+++ Data to examine +++
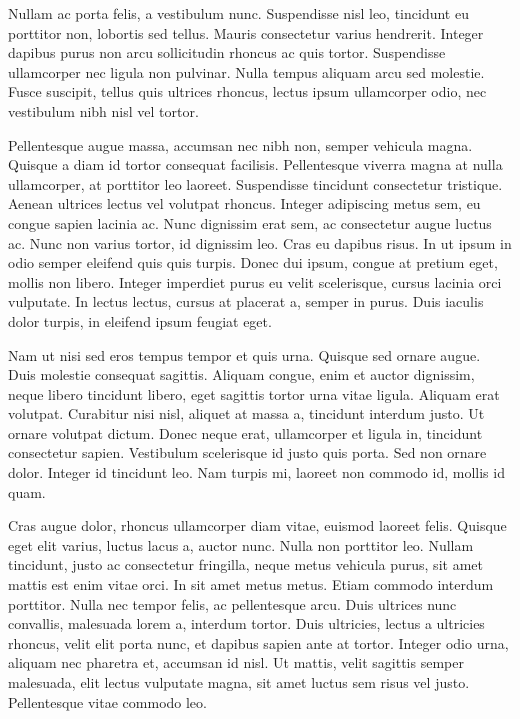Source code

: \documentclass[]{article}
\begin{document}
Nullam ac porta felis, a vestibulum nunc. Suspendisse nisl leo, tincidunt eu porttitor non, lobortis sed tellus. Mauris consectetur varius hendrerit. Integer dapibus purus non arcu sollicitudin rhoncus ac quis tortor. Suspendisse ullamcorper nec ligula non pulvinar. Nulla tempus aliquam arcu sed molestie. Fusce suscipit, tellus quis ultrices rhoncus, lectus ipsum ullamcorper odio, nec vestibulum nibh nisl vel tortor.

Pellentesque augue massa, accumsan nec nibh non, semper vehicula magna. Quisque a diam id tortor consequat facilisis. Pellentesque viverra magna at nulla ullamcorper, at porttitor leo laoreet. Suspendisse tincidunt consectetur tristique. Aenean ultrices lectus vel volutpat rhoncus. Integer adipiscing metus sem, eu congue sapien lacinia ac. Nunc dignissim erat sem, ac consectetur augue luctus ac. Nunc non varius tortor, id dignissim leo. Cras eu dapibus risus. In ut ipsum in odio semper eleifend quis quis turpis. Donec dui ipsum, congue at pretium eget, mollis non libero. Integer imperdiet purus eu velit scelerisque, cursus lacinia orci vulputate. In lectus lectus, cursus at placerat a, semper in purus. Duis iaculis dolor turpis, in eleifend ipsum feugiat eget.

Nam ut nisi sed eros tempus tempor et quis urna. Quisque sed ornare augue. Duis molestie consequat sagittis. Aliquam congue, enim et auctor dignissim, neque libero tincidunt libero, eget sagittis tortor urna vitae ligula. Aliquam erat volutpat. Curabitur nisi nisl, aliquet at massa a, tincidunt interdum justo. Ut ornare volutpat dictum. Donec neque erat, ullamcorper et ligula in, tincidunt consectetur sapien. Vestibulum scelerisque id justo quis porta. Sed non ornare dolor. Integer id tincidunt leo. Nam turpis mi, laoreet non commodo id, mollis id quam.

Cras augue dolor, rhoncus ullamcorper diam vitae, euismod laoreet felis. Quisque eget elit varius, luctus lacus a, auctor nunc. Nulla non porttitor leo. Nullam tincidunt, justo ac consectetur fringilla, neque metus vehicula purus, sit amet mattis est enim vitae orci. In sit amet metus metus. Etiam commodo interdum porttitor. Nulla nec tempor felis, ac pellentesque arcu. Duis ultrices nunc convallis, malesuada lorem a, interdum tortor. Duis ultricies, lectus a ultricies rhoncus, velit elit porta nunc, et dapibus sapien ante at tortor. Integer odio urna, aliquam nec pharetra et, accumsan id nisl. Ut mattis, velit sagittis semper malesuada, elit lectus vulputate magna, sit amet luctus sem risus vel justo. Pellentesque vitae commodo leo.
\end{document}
+++
+++ Data to examine +++
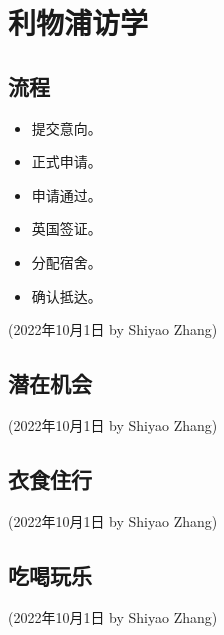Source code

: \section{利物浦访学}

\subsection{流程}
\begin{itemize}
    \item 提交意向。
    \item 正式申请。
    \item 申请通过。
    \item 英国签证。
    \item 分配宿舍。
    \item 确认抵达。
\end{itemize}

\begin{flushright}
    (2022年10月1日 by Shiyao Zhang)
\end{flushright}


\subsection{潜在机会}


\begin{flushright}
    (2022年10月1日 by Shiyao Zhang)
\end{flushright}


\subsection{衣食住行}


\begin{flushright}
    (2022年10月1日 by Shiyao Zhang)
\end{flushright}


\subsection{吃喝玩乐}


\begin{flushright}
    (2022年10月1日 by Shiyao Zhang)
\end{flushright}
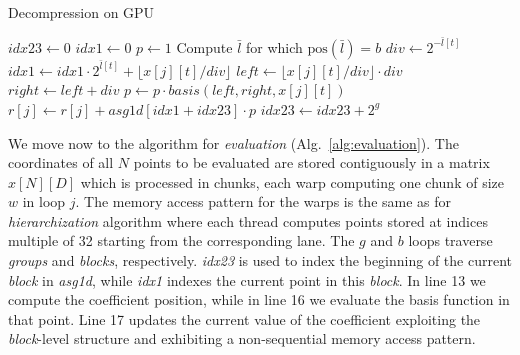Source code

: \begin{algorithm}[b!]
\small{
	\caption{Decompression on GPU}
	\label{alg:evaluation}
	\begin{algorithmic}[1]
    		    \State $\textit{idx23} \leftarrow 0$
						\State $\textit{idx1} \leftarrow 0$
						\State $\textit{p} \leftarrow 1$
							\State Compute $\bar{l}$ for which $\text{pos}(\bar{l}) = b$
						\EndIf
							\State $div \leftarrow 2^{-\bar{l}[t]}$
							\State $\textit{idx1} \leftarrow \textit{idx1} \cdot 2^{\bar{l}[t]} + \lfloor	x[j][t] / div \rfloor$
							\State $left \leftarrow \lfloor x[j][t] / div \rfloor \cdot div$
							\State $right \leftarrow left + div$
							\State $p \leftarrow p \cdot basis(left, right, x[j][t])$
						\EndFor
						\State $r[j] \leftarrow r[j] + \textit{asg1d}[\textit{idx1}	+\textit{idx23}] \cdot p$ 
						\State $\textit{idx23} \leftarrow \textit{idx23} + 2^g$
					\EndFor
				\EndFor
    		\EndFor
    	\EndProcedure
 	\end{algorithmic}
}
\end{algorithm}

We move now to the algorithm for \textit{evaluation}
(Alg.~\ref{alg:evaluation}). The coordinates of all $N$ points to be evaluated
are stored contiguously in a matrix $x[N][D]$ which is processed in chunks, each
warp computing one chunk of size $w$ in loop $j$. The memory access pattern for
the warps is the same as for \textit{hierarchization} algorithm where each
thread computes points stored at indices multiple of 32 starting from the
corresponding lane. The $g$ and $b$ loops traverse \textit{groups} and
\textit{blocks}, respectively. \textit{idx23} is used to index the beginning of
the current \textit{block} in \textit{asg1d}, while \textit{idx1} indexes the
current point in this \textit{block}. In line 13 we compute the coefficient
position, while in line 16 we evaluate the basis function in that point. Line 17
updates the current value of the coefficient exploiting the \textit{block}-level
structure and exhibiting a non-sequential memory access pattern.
+++
* About this task:
From the material above, copy each line that includes the word "metus".

* Completed task:
Pellentesque augue massa, accumsan nec nibh non, semper vehicula magna. Quisque a diam id tortor consequat facilisis. Pellentesque viverra magna at nulla ullamcorper, at porttitor leo laoreet. Suspendisse tincidunt consectetur tristique. Aenean ultrices lectus vel volutpat rhoncus. Integer adipiscing metus sem, eu congue sapien lacinia ac. Nunc dignissim erat sem, ac consectetur augue luctus ac. Nunc non varius tortor, id dignissim leo. Cras eu dapibus risus. In ut ipsum in odio semper eleifend quis quis turpis. Donec dui ipsum, congue at pretium eget, mollis non libero. Integer imperdiet purus eu velit scelerisque, cursus lacinia orci vulputate. In lectus lectus, cursus at placerat a, semper in purus. Duis iaculis dolor turpis, in eleifend ipsum feugiat eget.
Cras augue dolor, rhoncus ullamcorper diam vitae, euismod laoreet felis. Quisque eget elit varius, luctus lacus a, auctor nunc. Nulla non porttitor leo. Nullam tincidunt, justo ac consectetur fringilla, neque metus vehicula purus, sit amet mattis est enim vitae orci. In sit amet metus metus. Etiam commodo interdum porttitor. Nulla nec tempor felis, ac pellentesque arcu. Duis ultrices nunc convallis, malesuada lorem a, interdum tortor. Duis ultricies, lectus a ultricies rhoncus, velit elit porta nunc, et dapibus sapien ante at tortor. Integer odio urna, aliquam nec pharetra et, accumsan id nisl. Ut mattis, velit sagittis semper malesuada, elit lectus vulputate magna, sit amet luctus sem risus vel justo. Pellentesque vitae commodo leo.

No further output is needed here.